| |
Metroseksüel mutlu etmez
Son günlerde İstanbul'da dolaşırken gözüme çarpan bir iki şeyi sizinle paylaşmak isterim...
Beceriksiz mi? Yoksa bencil mi? İçerenköy'deki Carrefour'dayız... Dikkatimi çekti: Fotoğraflarda da gördüğünüz gibi aracını çizgilerin arasına park etmeyen çok sayıda otomobil ve cip vardı. Bu ve diğer araçların içine şöyle bir göz atarsanız... Mesela arka koltuğun üstündeki dergilerden, sahiplerinin en azından lise mezunu kişiler olduğunu tahmin edersiniz. Araca epey para verdiklerine göre fakir insanlar değiller. TV izliyor, büyük olasılıkla sinemaya filan gidiyorlar. Peki bu arkadaşlar niye böyle park ediyor? Birinci olasılık beceriksiz olmaları... İyi de manevra yaparsın, bir zahmet geri gidip, tekrar yanaşırsın. İkinci olasılık diğer insanların haklarını düşünmeyen, kent adabına riayet etmeyen, 'sürüyle yer var, gitsin başka yere park etsin' diye düşünen bencil kişiler olmaları... Bence ikinci şık ağır basıyor. Kremli Erkekler Şu 'metroseksüel' lafını hiç sevmedim. Hadi 'metro'yu anladık; 'kent'e gönderme yapıyor (ki o da gayet sorunlu, çünkü 'metropolis' ana- kent demek.) Peki 'seksüel' nereden çıktı? Alt tarafı amaç; 'modern, bakımlı erkek' demek. Seks kelimesi ne zamandan beri 'bakımlının karşılığı oldu? Neyse... Terim tuttu. Her gün gazetelerde bir haber çıkıyor. Ben de merak ediyordum: Acaba gerçekten tenine menine özen gösteren o kadar çok adam var mı? Geçen akşam Carrefour'daki Sevil Parfümeri'den bir şeyler aldık. Kasaya geldik. O da ne? Tam 5 erkek sırada! Ve hiç kadın yok. Kimi cilt kremi almış, kimi tıraş losyonu. Eskiden erkekler kozmetik dükkânına utana sıkıla girip; sevgililerine, eşlerine hediye alırdı. Ben size bir şey söyleyeyim mi? Bir erkeğin kendine bu kadar dikkat etmesi, teniyle meniyle bu kadar uğraşması hayra alamet değildir. Özellikle de kadınlar için... Hayır! 'Gizli' ya da 'açık' eşcinsellikten söz edecek değilim. Burada ciddi bir 'kendine hayranlık' (narsisizm) görmekteyim. Bu tip 'öz sever' bir erkeğin de kendine körkütük aşık olan 'arızalı' bir kadından başkasını mutlu ettiği görülmemiştir.

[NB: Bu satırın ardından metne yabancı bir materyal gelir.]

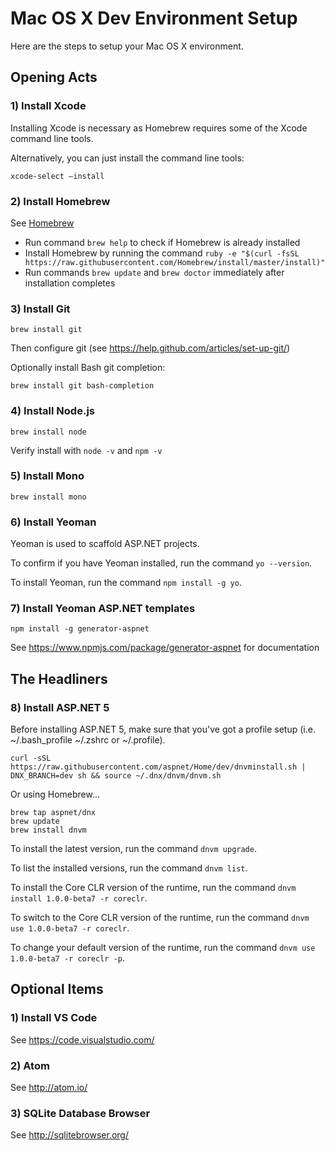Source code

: 
# Mac OS X Dev Environment Setup

Here are the steps to setup your Mac OS X environment.

## Opening Acts

### 1) Install Xcode

Installing Xcode is necessary as Homebrew requires some of the Xcode command line tools.

Alternatively, you can just install the command line tools:

```
xcode-select –install
```

### 2) Install Homebrew

See [Homebrew](http://brew.sh)

* Run command `brew help` to check if Homebrew is already installed
* Install Homebrew by running the command `ruby -e "$(curl -fsSL https://raw.githubusercontent.com/Homebrew/install/master/install)"`
* Run commands `brew update` and `brew doctor` immediately after installation completes

### 3) Install Git

```
brew install git
```

Then configure git (see https://help.github.com/articles/set-up-git/)

Optionally install Bash git completion:

```
brew install git bash-completion
```

### 4) Install Node.js

```
brew install node
```

Verify install with `node -v` and `npm -v`

### 5) Install Mono

```
brew install mono
```

### 6) Install Yeoman

Yeoman is used to scaffold ASP.NET projects.

To confirm if you have Yeoman installed, run the command `yo --version`.

To install Yeoman, run the command `npm install -g yo`.

### 7) Install Yeoman ASP.NET templates

```
npm install -g generator-aspnet
```

See https://www.npmjs.com/package/generator-aspnet for documentation

## The Headliners

### 8) Install ASP.NET 5

Before installing ASP.NET 5, make sure that you've got a profile setup (i.e. ~/.bash_profile ~/.zshrc or ~/.profile).

```
curl -sSL https://raw.githubusercontent.com/aspnet/Home/dev/dnvminstall.sh | DNX_BRANCH=dev sh && source ~/.dnx/dnvm/dnvm.sh
```

Or using Homebrew...

```
brew tap aspnet/dnx
brew update
brew install dnvm
```

To install the latest version, run the command `dnvm upgrade`.

To list the installed versions, run the command `dnvm list`.

To install the Core CLR version of the runtime, run the command `dnvm install 1.0.0-beta7 -r coreclr`.

To switch to the Core CLR version of the runtime, run the command `dnvm use 1.0.0-beta7 -r coreclr`.

To change your default version of the runtime, run the command `dnvm use 1.0.0-beta7 -r coreclr -p`.

## Optional Items

### 1) Install VS Code

See https://code.visualstudio.com/

### 2) Atom

See http://atom.io/

### 3) SQLite Database Browser

See http://sqlitebrowser.org/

'BRANÇ' ZAMANI Osmanlı-Türk geleneği yabancı kelimelere karşı kompleks duymaz . Onları alır, zaman içinde kendi söyleyiş ve yazış tarzına dönüştürür. İşte buna bir örnek... Batılılar'ın 'brunch' dediği kahvaltı ile öğle yemeğinin karışımına Ecevit 'kuşluk vakti yemeği' tabirini önerdi. Tabii ki necip Türk milleti bunu tutmadı. Peki ne oldu dersiniz? İşte Boğaz'ın Anadolu yakasından bir tabela. Vatandaş Frenkçe kelimenin okunuşunu yazmış işi bitirmiş: 'Branç'.